*** RECORDS TO PROCESS Section Begins ***
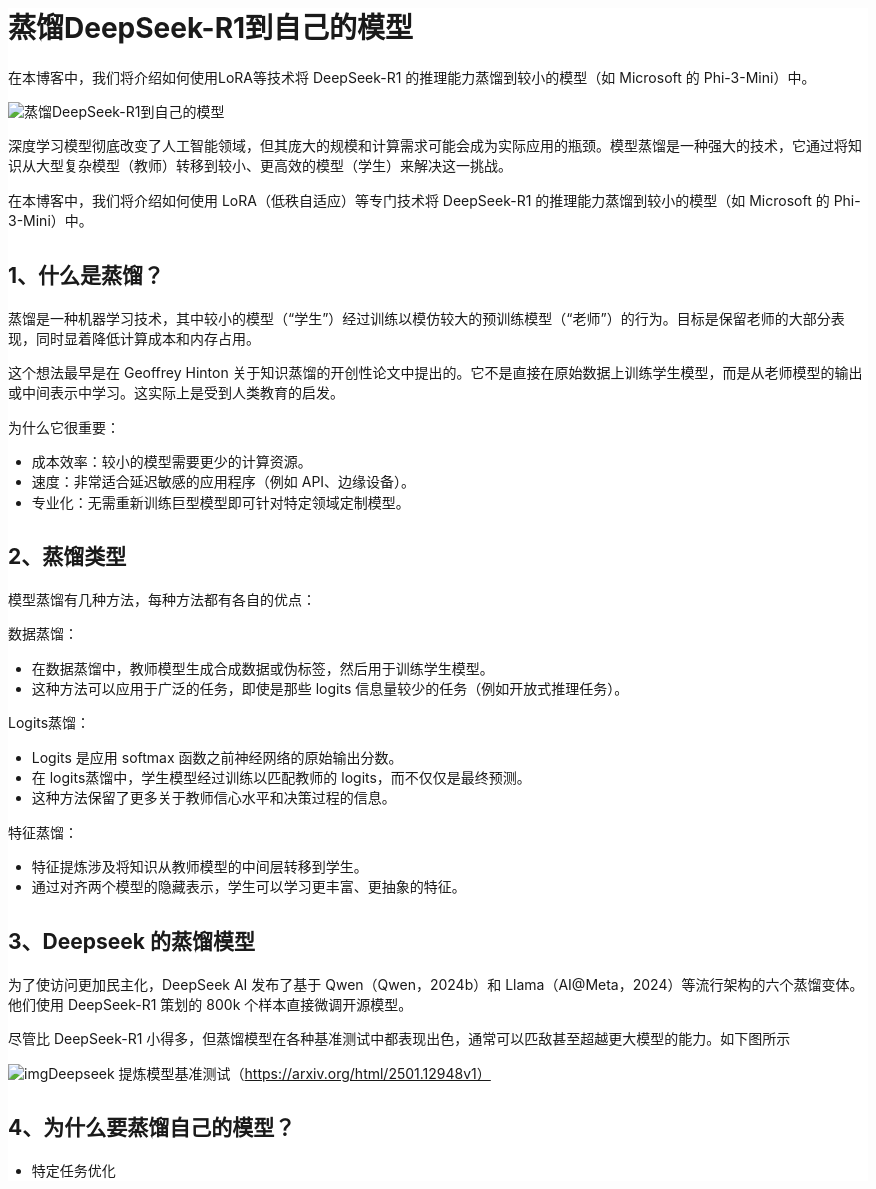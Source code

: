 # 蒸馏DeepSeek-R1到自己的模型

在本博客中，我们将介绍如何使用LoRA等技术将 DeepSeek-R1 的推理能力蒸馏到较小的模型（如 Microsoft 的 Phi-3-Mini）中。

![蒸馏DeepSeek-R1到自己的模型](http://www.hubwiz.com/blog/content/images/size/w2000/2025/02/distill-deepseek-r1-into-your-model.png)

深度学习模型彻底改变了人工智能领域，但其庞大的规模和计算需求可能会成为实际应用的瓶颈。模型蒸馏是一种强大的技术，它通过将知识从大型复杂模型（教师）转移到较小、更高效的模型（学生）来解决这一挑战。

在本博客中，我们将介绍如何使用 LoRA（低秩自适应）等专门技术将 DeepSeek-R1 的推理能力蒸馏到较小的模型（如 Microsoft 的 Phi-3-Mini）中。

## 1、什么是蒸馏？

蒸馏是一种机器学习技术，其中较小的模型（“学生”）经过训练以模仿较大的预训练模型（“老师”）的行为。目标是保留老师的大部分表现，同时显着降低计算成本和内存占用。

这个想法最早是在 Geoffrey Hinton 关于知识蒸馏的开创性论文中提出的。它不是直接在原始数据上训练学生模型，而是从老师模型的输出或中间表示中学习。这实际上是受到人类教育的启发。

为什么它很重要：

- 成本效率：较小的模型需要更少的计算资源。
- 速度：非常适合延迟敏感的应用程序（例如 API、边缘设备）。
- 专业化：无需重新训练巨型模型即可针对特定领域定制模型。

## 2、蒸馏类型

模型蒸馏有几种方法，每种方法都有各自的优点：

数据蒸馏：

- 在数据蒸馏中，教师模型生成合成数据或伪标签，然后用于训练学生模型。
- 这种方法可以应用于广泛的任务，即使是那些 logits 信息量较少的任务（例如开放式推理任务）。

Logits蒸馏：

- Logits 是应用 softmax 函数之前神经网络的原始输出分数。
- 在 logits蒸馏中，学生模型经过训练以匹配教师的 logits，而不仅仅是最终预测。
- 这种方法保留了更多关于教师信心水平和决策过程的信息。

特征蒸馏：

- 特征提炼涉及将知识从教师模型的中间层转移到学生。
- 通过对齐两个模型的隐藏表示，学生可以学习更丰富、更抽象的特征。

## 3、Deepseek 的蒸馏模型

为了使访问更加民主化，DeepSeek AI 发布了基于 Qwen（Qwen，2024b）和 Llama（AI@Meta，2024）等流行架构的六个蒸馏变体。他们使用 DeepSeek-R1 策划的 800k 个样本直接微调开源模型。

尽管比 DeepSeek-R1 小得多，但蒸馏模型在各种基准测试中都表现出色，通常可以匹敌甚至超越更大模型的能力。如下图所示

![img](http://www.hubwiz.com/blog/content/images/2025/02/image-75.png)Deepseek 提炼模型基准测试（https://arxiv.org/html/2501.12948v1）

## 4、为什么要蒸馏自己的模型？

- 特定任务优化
*** RECORDS TO PROCESS Section Ends ***
*** RECORDS TO PROCESS Section Begins ***
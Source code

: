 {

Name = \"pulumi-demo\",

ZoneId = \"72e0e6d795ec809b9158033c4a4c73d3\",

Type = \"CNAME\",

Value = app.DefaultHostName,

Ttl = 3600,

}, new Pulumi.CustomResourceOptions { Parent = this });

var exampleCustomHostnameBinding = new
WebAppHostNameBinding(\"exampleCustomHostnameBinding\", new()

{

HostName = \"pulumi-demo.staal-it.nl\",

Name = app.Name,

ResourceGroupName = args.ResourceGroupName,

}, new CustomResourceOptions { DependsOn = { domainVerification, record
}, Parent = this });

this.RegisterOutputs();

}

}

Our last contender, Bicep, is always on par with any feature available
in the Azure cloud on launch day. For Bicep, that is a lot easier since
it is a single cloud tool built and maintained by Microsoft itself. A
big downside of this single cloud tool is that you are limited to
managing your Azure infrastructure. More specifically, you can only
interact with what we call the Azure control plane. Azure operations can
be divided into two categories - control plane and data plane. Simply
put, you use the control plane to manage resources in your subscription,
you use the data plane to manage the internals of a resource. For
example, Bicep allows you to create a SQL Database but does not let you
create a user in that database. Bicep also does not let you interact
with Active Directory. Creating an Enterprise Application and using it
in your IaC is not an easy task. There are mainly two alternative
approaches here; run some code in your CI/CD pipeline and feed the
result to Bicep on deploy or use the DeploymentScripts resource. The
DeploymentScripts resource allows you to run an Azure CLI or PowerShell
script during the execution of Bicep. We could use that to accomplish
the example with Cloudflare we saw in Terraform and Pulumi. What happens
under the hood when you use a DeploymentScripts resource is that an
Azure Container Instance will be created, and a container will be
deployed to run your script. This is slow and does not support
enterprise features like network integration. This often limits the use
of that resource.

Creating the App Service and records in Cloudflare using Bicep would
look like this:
*** RECORDS TO PROCESS Section Ends ***
*** RECORDS TO PROCESS Section Begins ***
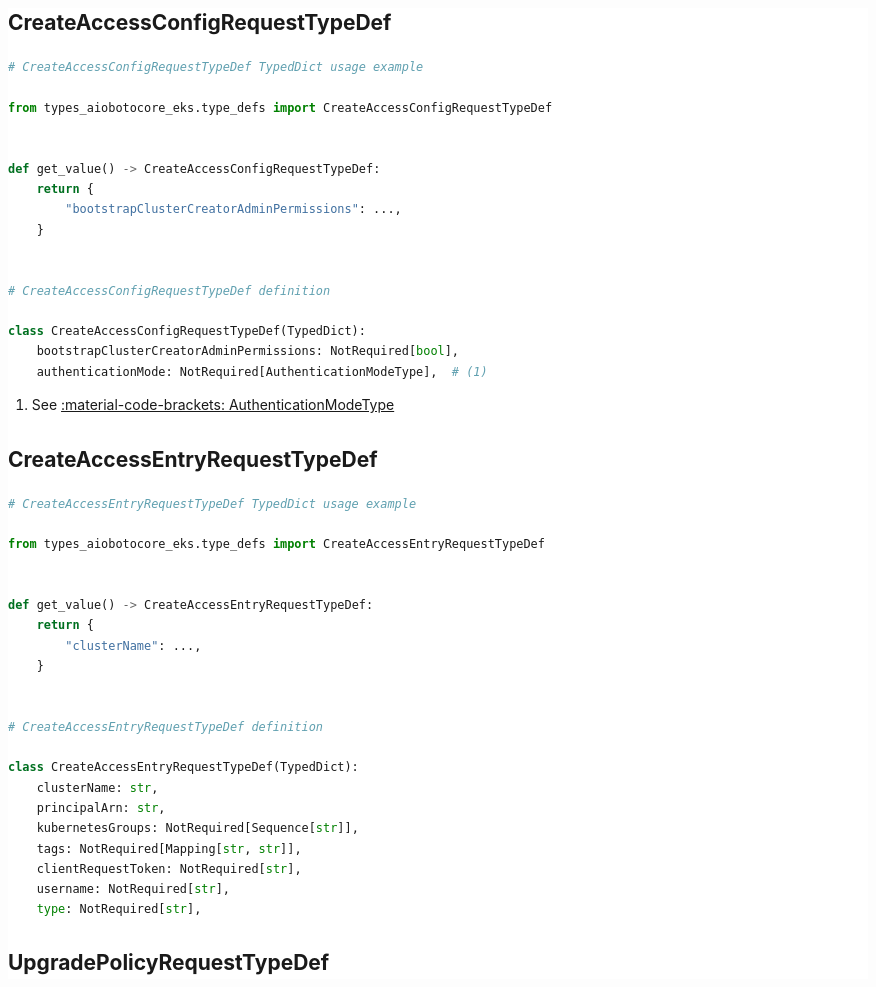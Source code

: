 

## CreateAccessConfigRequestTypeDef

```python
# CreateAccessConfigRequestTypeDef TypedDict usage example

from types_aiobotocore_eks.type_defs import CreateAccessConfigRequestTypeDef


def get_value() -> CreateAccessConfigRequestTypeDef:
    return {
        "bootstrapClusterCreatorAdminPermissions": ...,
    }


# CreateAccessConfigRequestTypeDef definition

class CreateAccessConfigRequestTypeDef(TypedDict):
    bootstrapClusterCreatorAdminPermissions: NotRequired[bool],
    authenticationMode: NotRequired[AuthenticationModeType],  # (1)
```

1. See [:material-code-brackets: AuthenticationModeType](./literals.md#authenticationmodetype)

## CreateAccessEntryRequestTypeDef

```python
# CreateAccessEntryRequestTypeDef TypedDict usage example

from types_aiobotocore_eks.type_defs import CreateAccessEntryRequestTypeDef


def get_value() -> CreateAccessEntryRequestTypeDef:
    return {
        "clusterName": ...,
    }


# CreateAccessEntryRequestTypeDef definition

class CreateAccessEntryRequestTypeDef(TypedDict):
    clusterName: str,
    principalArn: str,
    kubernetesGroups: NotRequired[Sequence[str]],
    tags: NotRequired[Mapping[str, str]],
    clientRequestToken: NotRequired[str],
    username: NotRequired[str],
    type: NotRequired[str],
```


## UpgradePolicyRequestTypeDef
*** RECORDS TO PROCESS Section Ends ***
_WORK INSTRUCTION_: Throughout the material above, find every line holding "Bicep" and copy it.

_SOLUTION BELOW_:
Our last contender, Bicep, is always on par with any feature available
in the Azure cloud on launch day. For Bicep, that is a lot easier since
example, Bicep allows you to create a SQL Database but does not let you
create a user in that database. Bicep also does not let you interact
result to Bicep on deploy or use the DeploymentScripts resource. The
script during the execution of Bicep. We could use that to accomplish
Creating the App Service and records in Cloudflare using Bicep would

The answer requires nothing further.